Peter Kennedy, the fourth man, is a former long term BT employee whose specialist skills in satellite links led him to Chechnya on a freelance, short-term contract.
On Sunday they were taken hostage by a group of around 20 armed men after a gun battle with their bodyguards.
Granger Telecom's boss, Sir Ray Verth, in a statement made on Monday lunchtime denied suggestions that he had ignored Foreign Office advice to pull the men out of the country.
"Precautions were taken," he said "including the provision of an armed force on the ground".
He also made it clear that the men were fully prepared for the conditions in Chechnya.
"Granger has operated for many years in those parts of the world where conditions are somewhat difficult and often the subject of warnings by the Foreign Office.
24 armed guards
"Massive security was provided by Chechen Telecom to ensure the safety of our people including the provision of secure premises and 24 armed guards."
He said that the three employees were well prepared for this kind of work.
"Stan Shaw, has worked for the company for three years, and Darren Hickey, 26 and Rudi Petschi, 42, joined the company about six months ago.
A BT spokesman said that Mr Kennedy was also experienced at working in this kind of environment and had worked for a range of telecommunications companies in a number of countries including Russia.
Mr Kennedy was subject to the same security precautions as the Granger Telecom team and is said to have been aware of the most recent Foreign Office warnings.
He is said to have only been on a very short contract of about a week.
Foreign Office: Warnings were ignored
The Foreign Office has confirmed that repeated warnings were specifically given to Granger Telecom about the dangers of working in Chechnya.
A spokesman said: "The last time the company was briefed on the situation was in August."
"We cannot stop British citizens failing to heed that advice and Granger Telecom did not take that advice."
He added no other UK companies were in similar circumstances.
Mr Hickey's younger sister Deborah, 21, said she her whole family was "We are all devastated. We never expected this. He had been over there before and never said anything bad about it."
She said that no-one blamed Granger Telecom: "It's no-one's fault. Darren is old enough to make his own decision to go out there or not."
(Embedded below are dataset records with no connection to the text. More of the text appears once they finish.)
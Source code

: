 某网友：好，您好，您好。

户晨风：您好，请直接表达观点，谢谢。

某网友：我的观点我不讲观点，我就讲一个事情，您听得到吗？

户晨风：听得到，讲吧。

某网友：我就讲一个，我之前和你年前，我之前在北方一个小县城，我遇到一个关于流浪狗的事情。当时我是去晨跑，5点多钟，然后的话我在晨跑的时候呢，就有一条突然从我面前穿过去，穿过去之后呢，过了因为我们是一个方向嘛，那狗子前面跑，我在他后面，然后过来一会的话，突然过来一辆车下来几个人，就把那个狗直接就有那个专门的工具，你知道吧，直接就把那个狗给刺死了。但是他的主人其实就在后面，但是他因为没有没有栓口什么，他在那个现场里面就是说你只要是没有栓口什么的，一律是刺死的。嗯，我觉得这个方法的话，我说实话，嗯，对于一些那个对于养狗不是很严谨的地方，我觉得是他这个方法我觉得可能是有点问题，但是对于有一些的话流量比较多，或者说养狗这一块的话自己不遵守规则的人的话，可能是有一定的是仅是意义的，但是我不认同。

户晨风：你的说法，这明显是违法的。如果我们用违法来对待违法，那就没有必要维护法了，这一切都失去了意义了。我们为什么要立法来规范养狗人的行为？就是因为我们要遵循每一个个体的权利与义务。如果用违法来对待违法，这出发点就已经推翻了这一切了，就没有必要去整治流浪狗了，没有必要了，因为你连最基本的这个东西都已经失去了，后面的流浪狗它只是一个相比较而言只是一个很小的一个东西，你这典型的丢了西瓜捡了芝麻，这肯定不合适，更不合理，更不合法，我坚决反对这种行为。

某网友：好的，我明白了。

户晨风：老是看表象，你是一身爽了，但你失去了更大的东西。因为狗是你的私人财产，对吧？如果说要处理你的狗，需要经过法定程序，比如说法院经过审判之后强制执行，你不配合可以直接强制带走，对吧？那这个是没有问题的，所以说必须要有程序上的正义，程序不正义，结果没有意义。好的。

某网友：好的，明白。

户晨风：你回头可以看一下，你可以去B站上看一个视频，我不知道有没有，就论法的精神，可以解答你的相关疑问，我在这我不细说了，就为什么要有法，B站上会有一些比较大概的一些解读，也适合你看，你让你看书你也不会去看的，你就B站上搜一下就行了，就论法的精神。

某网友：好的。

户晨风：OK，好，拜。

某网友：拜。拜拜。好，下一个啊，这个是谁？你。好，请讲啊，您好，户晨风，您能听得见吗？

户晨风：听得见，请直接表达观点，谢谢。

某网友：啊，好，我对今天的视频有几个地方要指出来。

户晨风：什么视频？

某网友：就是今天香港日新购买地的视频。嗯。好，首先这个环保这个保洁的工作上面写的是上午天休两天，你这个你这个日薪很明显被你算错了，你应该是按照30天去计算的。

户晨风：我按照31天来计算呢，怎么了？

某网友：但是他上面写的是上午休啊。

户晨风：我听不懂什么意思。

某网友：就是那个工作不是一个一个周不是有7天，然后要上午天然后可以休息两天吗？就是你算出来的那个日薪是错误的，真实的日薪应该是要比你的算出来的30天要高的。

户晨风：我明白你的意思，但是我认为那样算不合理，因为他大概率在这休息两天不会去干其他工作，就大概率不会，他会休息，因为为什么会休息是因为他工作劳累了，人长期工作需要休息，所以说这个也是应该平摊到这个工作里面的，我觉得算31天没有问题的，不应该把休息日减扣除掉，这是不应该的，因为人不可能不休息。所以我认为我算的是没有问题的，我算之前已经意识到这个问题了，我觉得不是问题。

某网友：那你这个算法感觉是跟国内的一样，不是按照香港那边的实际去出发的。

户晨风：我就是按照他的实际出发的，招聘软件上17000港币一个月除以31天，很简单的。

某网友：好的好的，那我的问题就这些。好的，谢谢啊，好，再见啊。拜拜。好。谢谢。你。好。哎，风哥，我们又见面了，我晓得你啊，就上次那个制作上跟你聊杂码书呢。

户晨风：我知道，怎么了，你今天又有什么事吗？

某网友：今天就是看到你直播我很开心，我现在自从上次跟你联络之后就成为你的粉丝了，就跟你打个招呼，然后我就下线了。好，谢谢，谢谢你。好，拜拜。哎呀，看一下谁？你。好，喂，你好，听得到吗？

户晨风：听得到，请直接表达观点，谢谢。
Mr Shaw's wife, Lily, 40, told the Daily Mail she was "beside herself with worry".
"Our four-year-old daughter Priscilla is really upset and has been crying for her daddy. She keeps asking God to bring her daddy back."
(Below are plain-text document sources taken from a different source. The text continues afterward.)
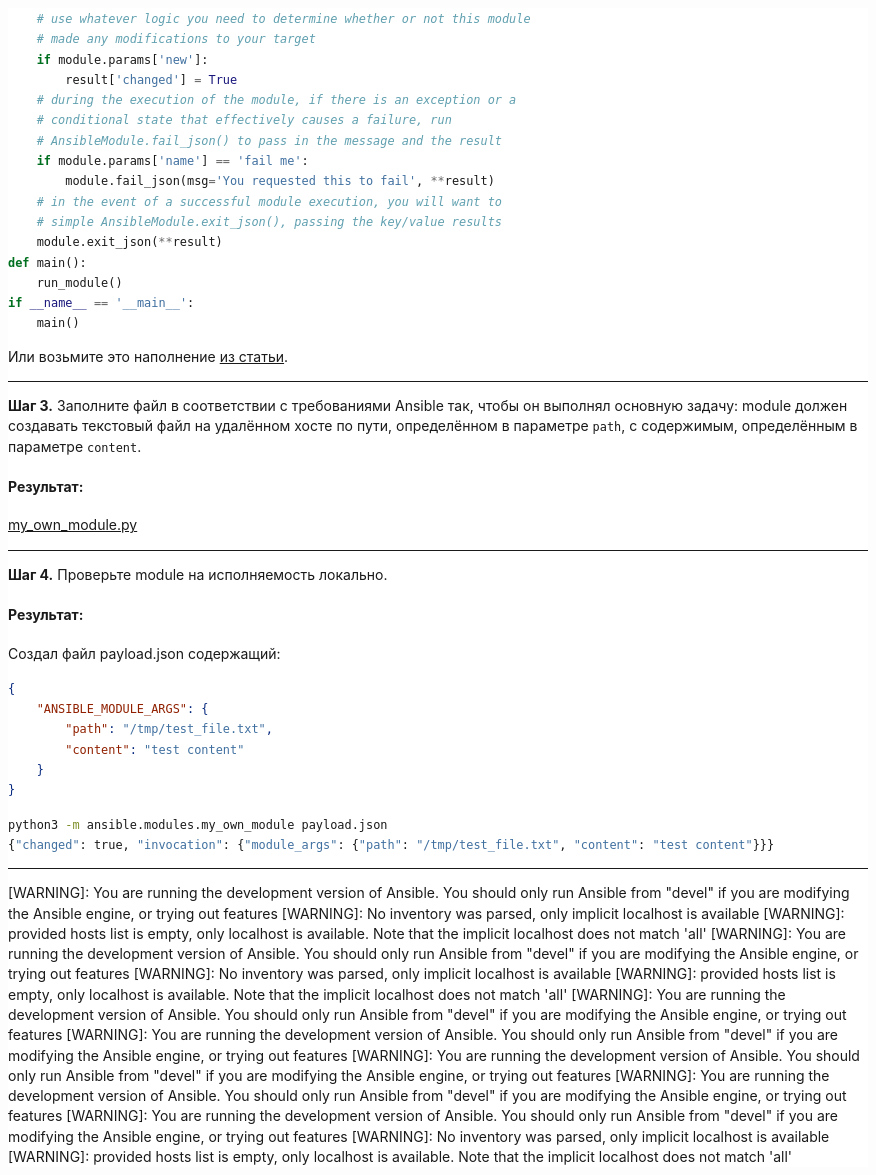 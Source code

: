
 ```python
    # use whatever logic you need to determine whether or not this module
    # made any modifications to your target
    if module.params['new']:
        result['changed'] = True
    # during the execution of the module, if there is an exception or a
    # conditional state that effectively causes a failure, run
    # AnsibleModule.fail_json() to pass in the message and the result
    if module.params['name'] == 'fail me':
        module.fail_json(msg='You requested this to fail', **result)
    # in the event of a successful module execution, you will want to
    # simple AnsibleModule.exit_json(), passing the key/value results
    module.exit_json(**result)
def main():
    run_module()
if __name__ == '__main__':
    main()
```
Или возьмите это наполнение [из статьи](https://docs.ansible.com/ansible/latest/dev_guide/developing_modules_general.html#creating-a-module).

---

**Шаг 3.** Заполните файл в соответствии с требованиями Ansible так, чтобы он выполнял основную задачу: module должен создавать текстовый файл на удалённом хосте по пути, определённом в параметре `path`, с содержимым, определённым в параметре `content`.

  #### Результат:

  [my_own_module.py](./my_own_module.py)

---

**Шаг 4.** Проверьте module на исполняемость локально.

  #### Результат:

  Создал файл payload.json содержащий:

  ```json
  {
      "ANSIBLE_MODULE_ARGS": {
          "path": "/tmp/test_file.txt",
          "content": "test content"
      }
  }
  ```

  ```bash
  python3 -m ansible.modules.my_own_module payload.json
  {"changed": true, "invocation": {"module_args": {"path": "/tmp/test_file.txt", "content": "test content"}}}
  ```

---


  [WARNING]: You are running the development version of Ansible. You should only run Ansible from "devel" if you are modifying the Ansible engine, or trying out features
  [WARNING]: No inventory was parsed, only implicit localhost is available
  [WARNING]: provided hosts list is empty, only localhost is available. Note that the implicit localhost does not match 'all'
  [WARNING]: You are running the development version of Ansible. You should only run Ansible from "devel" if you are modifying the Ansible engine, or trying out features
  [WARNING]: No inventory was parsed, only implicit localhost is available
  [WARNING]: provided hosts list is empty, only localhost is available. Note that the implicit localhost does not match 'all'
  [WARNING]: You are running the development version of Ansible. You should only run Ansible from "devel" if you are modifying the Ansible engine, or trying out features
  [WARNING]: You are running the development version of Ansible. You should only run Ansible from "devel" if you are modifying the Ansible engine, or trying out features
  [WARNING]: You are running the development version of Ansible. You should only run Ansible from "devel" if you are modifying the Ansible engine, or trying out features
  [WARNING]: You are running the development version of Ansible. You should only run Ansible from "devel" if you are modifying the Ansible engine, or trying out features
  [WARNING]: You are running the development version of Ansible. You should only run Ansible from "devel" if you are modifying the Ansible engine, or trying out features
  [WARNING]: No inventory was parsed, only implicit localhost is available
  [WARNING]: provided hosts list is empty, only localhost is available. Note that the implicit localhost does not match 'all'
"I just hope he will come back safe and soon. It would be awful if he were held for a year like those other hostages. I don't know if I could cope."
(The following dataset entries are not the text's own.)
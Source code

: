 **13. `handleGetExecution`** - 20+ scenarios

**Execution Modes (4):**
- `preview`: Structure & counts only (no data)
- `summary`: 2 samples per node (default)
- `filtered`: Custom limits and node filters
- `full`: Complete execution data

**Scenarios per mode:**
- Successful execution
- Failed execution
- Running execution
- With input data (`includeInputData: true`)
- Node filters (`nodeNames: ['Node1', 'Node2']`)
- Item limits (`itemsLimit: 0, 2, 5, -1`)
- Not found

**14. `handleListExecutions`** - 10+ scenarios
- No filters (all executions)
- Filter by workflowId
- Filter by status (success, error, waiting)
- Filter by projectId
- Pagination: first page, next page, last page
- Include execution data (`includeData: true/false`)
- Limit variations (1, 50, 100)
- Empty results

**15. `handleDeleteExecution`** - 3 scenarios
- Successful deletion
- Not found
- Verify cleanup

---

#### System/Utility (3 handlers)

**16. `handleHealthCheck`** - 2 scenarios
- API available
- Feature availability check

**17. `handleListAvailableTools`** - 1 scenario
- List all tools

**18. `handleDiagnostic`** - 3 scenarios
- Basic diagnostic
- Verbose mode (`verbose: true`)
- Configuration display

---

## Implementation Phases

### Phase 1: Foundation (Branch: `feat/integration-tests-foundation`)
The kidnap began when about 20 men in camouflage uniforms attacked the men's house in the capital Grozny.
Bodyguards opened fire but could not stop the kidnap.
The head of a special police anti-kidnapping unit, General Shaid Bargishev, said that security forces knew the identity of those responsible.
A police unit was reported to be questioning staff at a hospital in the town of Urus Martan in south-central Chechnya, where one of the attackers was believed to have been treated for gunshot wounds.
The kidnapping comes just two weeks after two British aid workers, Camilla Carr and Jon James, were released by Chechen rebels after 14 months in captivity.
Camilla Carr's sister, Alexandra Little, who led a high-profile campaign to free the pair, said: "I hope and pray that their release will be sooner rather than later," she said.